The variable TCLASS was introduced as a main effect and as an interaction with AGE and EYEAR. Other and higher interactions were not considered, because this did not increase model plausibility while considerably increasing complexity. TCLASS was dummy-coded with trend class −1 as the reference, i.e. TCLASS(0), TCLASS(1), and TCLASS(2) have the value 1 if a plot is in trend class 0, 1, and 2, respectively, and the value 0 otherwise.

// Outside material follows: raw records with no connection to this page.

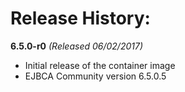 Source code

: Release History:
================

**6.5.0-r0** _(Released 06/02/2017)_
- Initial release of the container image
- EJBCA Community version 6.5.0.5
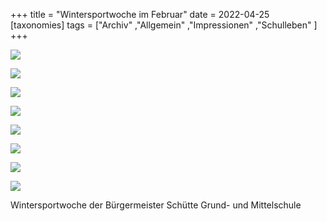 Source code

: +++
title = "Wintersportwoche im Februar"
date = 2022-04-25
[taxonomies]
tags = ["Archiv" ,"Allgemein" ,"Impressionen" ,"Schulleben" ]
+++

[![](images/IMG_20220225_094340_1-1024x768.jpg)](https://volksschule-partenkirchen.de/wp-content/uploads/IMG_20220225_094340_1-scaled.jpg)

[![](images/Jonathan-2a-768x1024.jpeg)](https://volksschule-partenkirchen.de/wp-content/uploads/Jonathan-2a.jpeg)

[![](images/Finnley-1a-768x1024.jpeg)](https://volksschule-partenkirchen.de/wp-content/uploads/Finnley-1a.jpeg)

[![](images/Xaver-1a-768x1024.jpeg)](https://volksschule-partenkirchen.de/wp-content/uploads/Xaver-1a.jpeg)

[![](images/IMG_20220225_094853_5-768x1024.jpg)](https://volksschule-partenkirchen.de/wp-content/uploads/IMG_20220225_094853_5-scaled.jpg)

[![](images/IMG_20220224_104940_1-768x1024.jpg)](https://volksschule-partenkirchen.de/wp-content/uploads/IMG_20220224_104940_1-scaled.jpg)

[![](images/IMG_20220225_094357_5-768x1024.jpg)](https://volksschule-partenkirchen.de/wp-content/uploads/IMG_20220225_094357_5-scaled.jpg)

[![](images/IMG_20220225_095138_9-768x1024.jpg)](https://volksschule-partenkirchen.de/wp-content/uploads/IMG_20220225_095138_9-scaled.jpg)

Wintersportwoche der Bürgermeister Schütte Grund- und Mittelschule
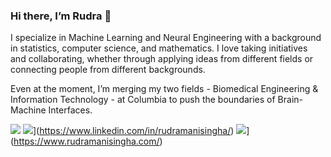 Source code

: ### Hi there, I’m Rudra 👋

I specialize in Machine Learning and Neural Engineering with a background in statistics, computer science, and mathematics. I love taking initiatives and collaborating, whether through applying ideas from different fields or connecting people from different backgrounds.


Even at the moment, I’m merging my two fields - Biomedical Engineering & Information Technology - at Columbia to push the boundaries of Brain-Machine Interfaces.


![](https://komarev.com/ghpvc/?username=rgs2151&color=ff69b4)
![](https://img.shields.io/badge/LinkedIn-Profile-blue)](https://www.linkedin.com/in/rudramanisingha/)
![](https://img.shields.io/badge/Portfolio-Website-31b079)](https://www.rudramanisingha.com/)
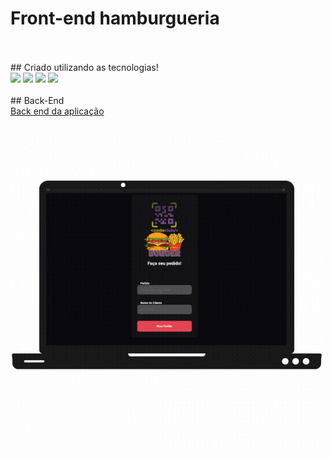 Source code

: # Front-end hamburgueria 
<br>
<br>
## Criado utilizando as tecnologias! 
<br>
  <img src="https://img.shields.io/badge/HTML5-E34F26?style=for-the-badge&logo=html5&logoColor=white" />
  <img src="https://img.shields.io/badge/CSS-239120?&style=for-the-badge&logo=css3&logoColor=white" />
  <img src="https://img.shields.io/badge/JavaScript-323330?style=for-the-badge&logo=javascript&logoColor=F7DF1E"/>
  <img src="https://img.shields.io/badge/React-20232A?style=for-the-badge&logo=react&logoColor=61DAFB"/>
<br>
<br>
## Back-End
<br>
<a href="https://github.com/Everton1766/project-react-hanburgueria-back-end" target="_blank">Back end da aplicação</a>
<br>
<br>
<br>  
  <img src="https://raw.githubusercontent.com/Everton1766/project-react-hanburguer-front-endia/e5c1f21d3575b22b4071c340b3b8056f3ae1c30a/Design%20sem%20nome.gif" width="500px" />
  









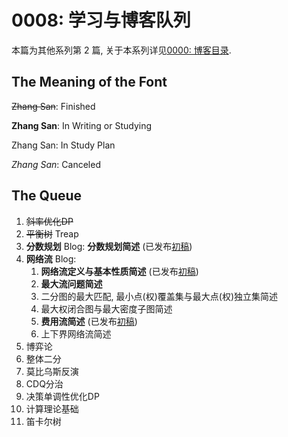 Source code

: # 0008: 学习与博客队列

本篇为其他系列第 2 篇, 关于本系列详见[0000: 博客目录](https://www.luogu.com.cn/blog/fugi-tech/post-0000-bo-ke-mu-lu).

## The Meaning of the Font
~~Zhang San~~: Finished

**Zhang San**: In Writing or Studying

Zhang San: In Study Plan

*Zhang San*: Canceled
## The Queue
1. ~~斜率优化DP~~
1. ~~平衡树~~ Treap
1. **分数规划** Blog: **分数规划简述**  (已发布[初稿](https://www.luogu.com.cn/blog/fugi-tech/post-0003-fen-shuo-gui-hua-jian-shu))
1. **网络流** Blog:
	1. **网络流定义与基本性质简述** (已发布[初稿](https://www.luogu.com.cn/blog/fugi-tech/wang-lao-liu-ding-yi-yu-ji-ben-xing-zhi-jian-shu))
   1. **最大流问题简述**
   1. 二分图的最大匹配, 最小点(权)覆盖集与最大点(权)独立集简述
   1. 最大权闭合图与最大密度子图简述
   1. **费用流简述** (已发布[初稿](https://www.luogu.com.cn/blog/fugi-tech/fei-yong-liu))
   1. 上下界网络流简述
1. 博弈论
1. 整体二分
1. 莫比乌斯反演
1. CDQ分治
1. 决策单调性优化DP
1. 计算理论基础
1. 笛卡尔树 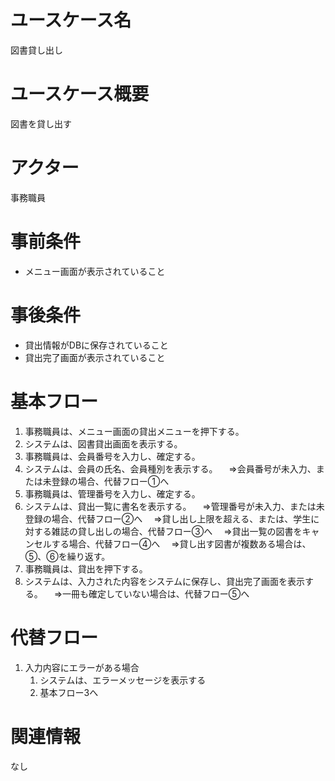 # ユースケース名
図書貸し出し
# ユースケース概要
図書を貸し出す
# アクター
事務職員
# 事前条件
- メニュー画面が表示されていること
# 事後条件
- 貸出情報がDBに保存されていること
- 貸出完了画面が表示されていること
# 基本フロー
1. 事務職員は、メニュー画面の貸出メニューを押下する。
2. システムは、図書貸出画面を表示する。
3. 事務職員は、会員番号を入力し、確定する。
4. システムは、会員の氏名、会員種別を表示する。
　⇒会員番号が未入力、または未登録の場合、代替フロー①へ
5. 事務職員は、管理番号を入力し、確定する。　
6. システムは、貸出一覧に書名を表示する。
　⇒管理番号が未入力、または未登録の場合、代替フロー②へ
　⇒貸し出し上限を超える、または、学生に対する雑誌の貸し出しの場合、代替フロー③へ
　⇒貸出一覧の図書をキャンセルする場合、代替フロー④へ
　⇒貸し出す図書が複数ある場合は、⑤、⑥を繰り返す。
7. 事務職員は、貸出を押下する。
8. システムは、入力された内容をシステムに保存し、貸出完了画面を表示する。
　⇒一冊も確定していない場合は、代替フロー⑤へ

# 代替フロー
1. 入力内容にエラーがある場合
   1. システムは、エラーメッセージを表示する
   2. 基本フロー3へ
# 関連情報
なし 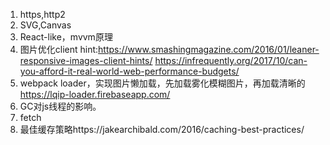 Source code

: 1. https,http2
2. SVG,Canvas
3. React-like，mvvm原理
4. 图片优化client hint:https://www.smashingmagazine.com/2016/01/leaner-responsive-images-client-hints/
https://infrequently.org/2017/10/can-you-afford-it-real-world-web-performance-budgets/
5. webpack loader，实现图片懒加载，先加载雾化模糊图片，再加载清晰的 https://lqip-loader.firebaseapp.com/
6. GC对js线程的影响。
10. fetch 
11. 最佳缓存策略https://jakearchibald.com/2016/caching-best-practices/ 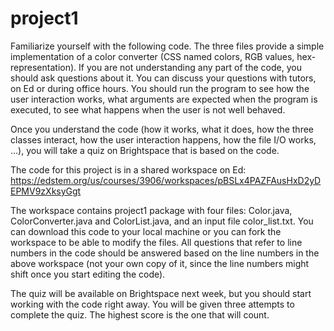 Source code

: # project1
Familiarize yourself with the following code. The three files provide a simple implementation of a color converter (CSS named colors, RGB values, hex-representation). If you are not understanding any part of the code, you should ask questions about it. You can discuss your questions with tutors, on Ed or during office hours.  You should run the program to see how the user interaction works, what arguments are expected when the program is executed, to see what happens when the user is not well behaved.

Once you understand the code (how it works, what it does, how the three classes interact, how the user interaction happens, how the file I/O works, …), you will take a quiz on Brightspace that is based on the code.

The code for this project is in a shared workspace on Ed: https://edstem.org/us/courses/3906/workspaces/pBSLx4PAZFAusHxD2yDEPMV9zXksyGgt

The workspace contains project1 package with four files: Color.java, ColorConverter.java and ColorList.java, and an input file color_list.txt. You can download this code to your local machine or you can fork the workspace to be able to modify the files. All questions that refer to line numbers in the code should be answered based on the line numbers in the above workspace (not your own copy of it, since the line numbers might shift once you start editing the code).

The quiz will be available on Brightspace next week, but you should start working with the code right away. You will be given three attempts to complete the quiz. The highest score is the one that will count.

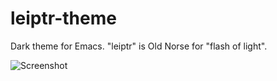 leiptr-theme
============

Dark theme for Emacs. "leiptr" is Old Norse for "flash of light".

![Screenshot](ScreenShot_2014-03-26_12.09.04.png)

When fitting the model, we followed a strict procedure77, starting with the full model as described above and leaving out non-significant effects, beginning with the most complex model components (interactions). When there were significant interactions where the contributing main effects were not significant, both the interactions and main effects were kept in the model. As the choice of the reference level of a dummy-coded variable is arbitrary and does not change the model’s goodness-of-fit, the decision was always made regarding the significance of the whole variable TCLASS, not its single levels. This procedure yielded the following model (we keep the numeration of the parameters from Eq. (6) in order to facilitate comparison):

$$\mathrm{ln}\left({\text{PAI}}_{ijk}\right)={a}_{0}+{a}_{2}\cdot {\text{AGE}}_{ijk}+{a}_{3}\cdot {\text{EYEAR}}_{ij}+{a}_{5}\cdot {\text{TCLASS(0)}}_{ij}+{a}_{6}\cdot {{\text{TCLASS}}\left(1\right)}_{ij}+{a}_{7}\cdot {\text{TCLASS(2)}}_{ij}+{(a}_{8}\cdot {\text{TCLASS(0)}}_{ij}+{a}_{9}\cdot {\text{TCLASS(1)}}_{ij}+{a}_{10}\cdot {\text{TCLASS(2)}}_{ij})\cdot {\text{AGE}}_{ijk}+({a}_{11}\cdot {\text{TCLASS(0)}}_{ij}+{a}_{12}\cdot {\text{TCLASS(1)}}_{ij}+{a}_{13}\cdot {\text{TCLASS(2)}}_{ij})\cdot {\mathrm{EYEAR}}_{ij}+{b}_{i}+{\varepsilon }_{ijk}.$$
(9)

As a result of the fitting process described above, two terms from the original models (Eq. 6) were dropped: the term \({a}_{1}\cdot \mathrm{ln}({\text{AGE}}_{ijk})\) leading to a simplification of the original Hugershoff model, and the interaction term \({a}_{4}\cdot {\text{AGE}}_{ijk}\cdot {\text{EYEAR}}_{ij}\). The model contains only the random effect \({b}_{i}\) accounting for correlation at the trial level; a random effect on the plot level was not included for the same reasons as for the overarching model (Eq. 7). See Supplementary Table 10 for the parameter estimates and Fig. 3 for a visualization of model predictions.